# Irregular room



## george_k (Jan 23, 2010)

Hi everyone!

I'm seeking your guidance on speaker orientation and room treatment.

As you can see from the attachment, my living room, while rectangular, is non-symmetric as there is drywall on one side and glass on the other (viewed from Option A) or dry-wall on one side, open space on the other (viewed from Option B).

To make matters worse, my flooring is ceramic tile and the ceiling is cement that has a rough uneven finish to it. It's a very bright/live room as you can probably imagine.

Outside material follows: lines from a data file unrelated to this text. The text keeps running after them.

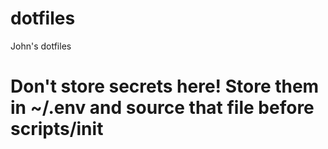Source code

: # dotfiles
John's dotfiles

# Don't store secrets here!  Store them in ~/.env and source that file before scripts/init
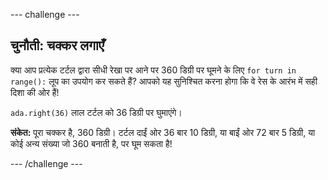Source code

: --- challenge ---
## चुनौती: चक्कर लगाएँ

क्या आप प्रत्येक टर्टल द्वारा सीधी रेखा पर आने पर 360 डिग्री पर घूमने के लिए `for turn in range():` लूप का उपयोग कर सकते हैं? आपको यह सुनिश्चित करना होगा कि वे रेस के आरंभ में सही दिशा की ओर हैं!

`ada.right(36)` लाल टर्टल को 36 डिग्री पर घुमाएंगे। 

**संकेत:** पूरा चक्कर है, 360 डिग्री। टर्टल दाईं ओर 36 बार 10 डिग्री, या बाईं ओर 72 बार 5 डिग्री, या कोई अन्य संख्या जो 360 बनाती है, पर घूम सकता है!


--- /challenge ---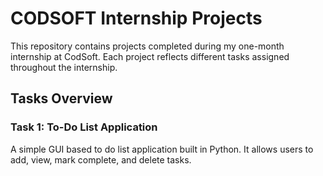 # CODSOFT Internship Projects
This repository contains projects completed during my one-month internship at CodSoft. Each project reflects different tasks assigned throughout the internship.

## Tasks Overview

### Task 1: To-Do List Application
A simple GUI based to do  list application built in Python. It allows users to add, view, mark complete, and delete tasks.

What is the best way to orient my speakers? What should I in terms of absorption/diffusion? Keep in mind that it's a rental unit so I can't gut the flooring


----------



## bpape (Sep 14, 2006)

Never fear. You could be in a lot worse situation.

Set the speakers toward the top of your drawing and fire down the length. Get a large area rug to use between the seating and the speakers. Easy to do, no damage, etc.

Broadband bass control in the front corners and potentially over your head (don't know the room height but it will help with decay times and echo anyway). Also, add some centered on the rear wall of the room in the dining area.

After that, it's a matter of how much more you want to knock things down. Heavy curtains on the windows counterbalanced by a couple of thinner panels on the left wall could be a good solution.

Bryan


----------